Летние эксперименты Народной комедии свидетельствуют о поиске новых путей. В июне 1920 года Радловым были осуществлены разнонаправленные по сути постановки: «Работяга Словотеков» отчетливо тяготел к привычному драматическому театру, «Блокада России» — решалась исключительно цирковыми средствами.

Сезон 1920/21 годов обозначил новый этап Народной комедии. Как раз перед его открытием начавшаяся в печати еще зимой дискуссия о театре и цирке достигла апогея. Призыв Ю. П. Анненкова повернуться лицом к цирку, прозвучавший в статье «Веселый санаторий», был услышан. («Спешите в цирк — он заменит вам санаторий. <…> Цирк — наилучший санаторий для застарелых и хронических горожан»[181]). Для людей, задавленных урбанистической жизнью, сжатых в тисках цивилизации, оторванных от природы, переставших ощущать полноту жизни, было найдено место, где бы можно было воспрять и духом, и телом, — цирк, где «в вас пробуждается угасший темперамент, крепнут нервы, подхлестывается темп кровообращения, и вы выходите из цирка, как после хорошей грязевой ванны или утренней прогулки по взморью, с запасом веселья и бодрости»[182].

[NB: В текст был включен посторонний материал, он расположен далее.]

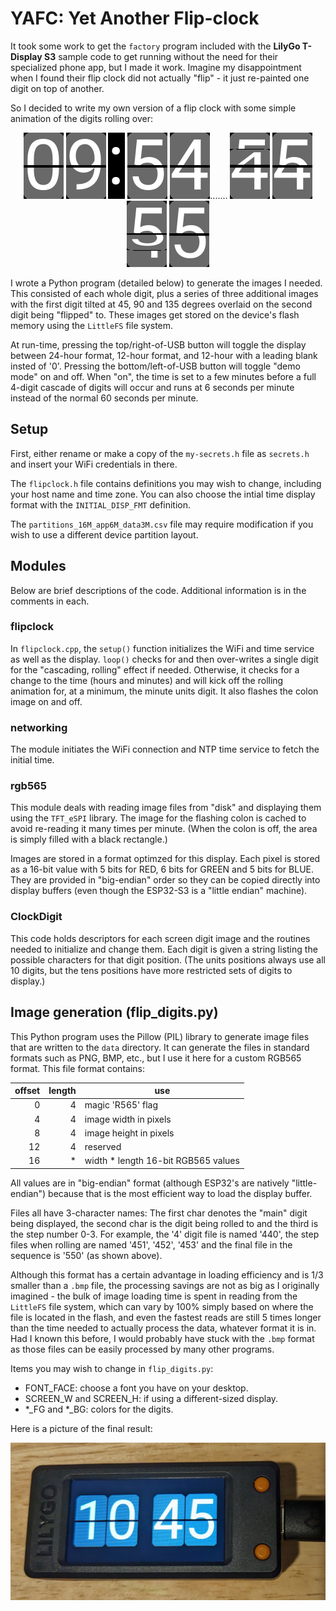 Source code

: # YAFC: Yet Another Flip-clock

It took some work to get the `factory` program included with the **LilyGo T-Display S3** sample code to get running without the need for their specialized phone app, but I made it work. Imagine my disappointment when I found their flip clock did not actually "flip" - it just re-painted one digit on top of another.

So I decided to write my own version of a flip clock with some simple animation of the digits rolling over:

<p style="text-align: center">
<img src="doc-images/000.png">
<img src="doc-images/990.png">
<img src="doc-images/colon1.png">
<img src="doc-images/550.png">
<img src="doc-images/440.png">.......
<img src="doc-images/451.png">
<img src="doc-images/452.png">
<img src="doc-images/453.png">
<img src="doc-images/550.png">
</p>

I wrote a Python program (detailed below) to generate the images I needed. This consisted of each whole digit, plus a series of three additional images with the first digit tilted at 45, 90 and 135 degrees overlaid on the second digit being "flipped" to. These images get stored on the device's flash memory using the `LittleFS` file system.

At run-time, pressing the top/right-of-USB button will toggle the display between 24-hour format, 12-hour format, and 12-hour with a leading blank insted of '0'. Pressing the bottom/left-of-USB button will toggle "demo mode" on and off. When "on", the time is set to a few minutes before a full 4-digit cascade of digits will occur and runs at 6 seconds per minute instead of the normal 60 seconds per minute.

## Setup

First, either rename or make a copy of the `my-secrets.h` file as `secrets.h` and insert your WiFi credentials in there.

The `flipclock.h` file contains definitions you may wish to change, including your host name and time zone. You can also choose the intial time display format with the `INITIAL_DISP_FMT` definition.

The `partitions_16M_app6M_data3M.csv` file may require modification if you wish to use a different device partition layout.

## Modules

Below are brief descriptions of the code. Additional information is in the comments in each.

### flipclock

In `flipclock.cpp`, the `setup()` function initializes the WiFi and time service as well as the display. `loop()` checks for and then over-writes a single digit for the "cascading, rolling" effect if needed. Otherwise, it checks for a change to the time (hours and minutes) and will kick off the rolling animation for, at a minimum, the minute units digit. It also flashes the colon image on and off.

### networking

The module initiates the WiFi connection and NTP time service to fetch the initial time.

### rgb565

This module deals with reading image files from "disk" and displaying them using the `TFT_eSPI` library. The image for the flashing colon is cached to avoid re-reading it many times per minute. (When the colon is off, the area is simply filled with a black rectangle.)

Images are stored in a format optimzed for this display. Each pixel is stored as a 16-bit value with 5 bits for RED, 6 bits for GREEN and 5 bits for BLUE. They are provided in "big-endian" order so they can be copied directly into display buffers (even though the ESP32-S3 is a "little endian" machine).

### ClockDigit

This code holds descriptors for each screen digit image and the routines needed to initialize and change them. Each digit is given a string listing the possible characters for that digit position. (The units positions always use all 10 digits, but the tens positions have more restricted sets of digits to display.)

## Image generation (flip_digits.py)

This Python program uses the Pillow (PIL) library to generate image files that are written to the `data` directory. It can generate the files in standard formats such as PNG, BMP, etc., but I use it here for a custom RGB565 format. This file format contains:

| offset | length | use                 |
| -----: | -----: | ------------------- |
|      0 |      4 | magic 'R565' flag   |
|      4 |      4 | image width in pixels |
|      8 |      4 | image height in pixels |
|     12 |      4 | reserved            |
|     16 |      * | width * length 16-bit RGB565 values |

All values are in "big-endian" format (although ESP32's are natively
"little-endian") because that is the most efficient way to load the display buffer.

Files all have 3-character names: The first char denotes the "main" digit being displayed, the second char is the digit being rolled to and the third is the step number 0-3. For example, the '4' digit file is named '440', the step files when rolling are named '451', '452', '453' and the final file in the sequence is '550' (as shown above).

Although this format has a certain advantage in loading efficiency and is 1/3 smaller than a `.bmp` file, the processing savings are not as big as I originally imagined - the bulk of image loading time is spent in reading from the `LittleFS` file system, which can vary by 100% simply based on where the file is located in the flash, and even the fastest reads are still 5 times longer than the time needed to actually process the data, whatever format it is in. Had I known this before, I would probably have stuck with the `.bmp` format as those files can be easily processed by many other programs.

Items you may wish to change in `flip_digits.py`:

  - FONT_FACE: choose a font you have on your desktop.
  - SCREEN_W and SCREEN_H: if using a different-sized display.
  - *_FG and *_BG: colors for the digits.

Here is a picture of the final result:

![final result](doc-images/lilygo.jpg)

Анненков высмеивал высокомерие завсегдатаев театральных залов: «Но вы с иронической улыбкой проходите мимо цирковых плакатов, ибо вас с детства учили посещать только драматические и оперные театры. Цирк — не искусство, твердите вы. Глубочайшее заблуждение! Искусство цирка — одно из самых тонких и великолепных искусств!»[183]

В следующем номере «Жизни искусства» разговор о цирке был подхвачен В. Б. Шкловским, задавшимся целью выяснить, что же есть цирк, из чего он сложен и на чем строится. Шкловский разделил цирковое представление на три составные части: «1) фарсово-театральную часть (у клоунов), 2) на часть акробатическую, 3) на представление со зверями»[184]. При этом сразу отделил первую из них от второй и третьей, заявив, что акробатика, дрессура — «все это не состоит в искусстве». Определяющим приемом циркового представления Шкловский считает затруднение: «В цирковом действии есть и всегда есть, нечто большее: цирковое действие трудно. Цирк — весь на затруднении»[185]. И тут же, сравнивая цирк с театром, он замечает: «Театр имеет другие приемы, кроме простого затруднения, поэтому он может обходиться и без него»[186]. Главное внимание Шкловский уделял проблеме композиции: «Цирковая затрудненность сродна общим законам торможения в композиции. Так, например, инструментовка стихотворения на определенные звуки, благодаря чему произведение приобретает характер скороговорки, но больше всего цирковой прием “трудности” и “страшности”, как одного из видов трудности, с сюжетным торможением, когда герой ставится в трудные положения борьбой чувств, например, борьбой между чувством любви и долга. Акробат преодолевает пространство прыжком, укротитель зверя побеждает зверя взглядом, силач тяжесть усилием так, как Орест преодолел любовь к матери во имя гнева за отца. И в этом родство героического театра и цирка»[187].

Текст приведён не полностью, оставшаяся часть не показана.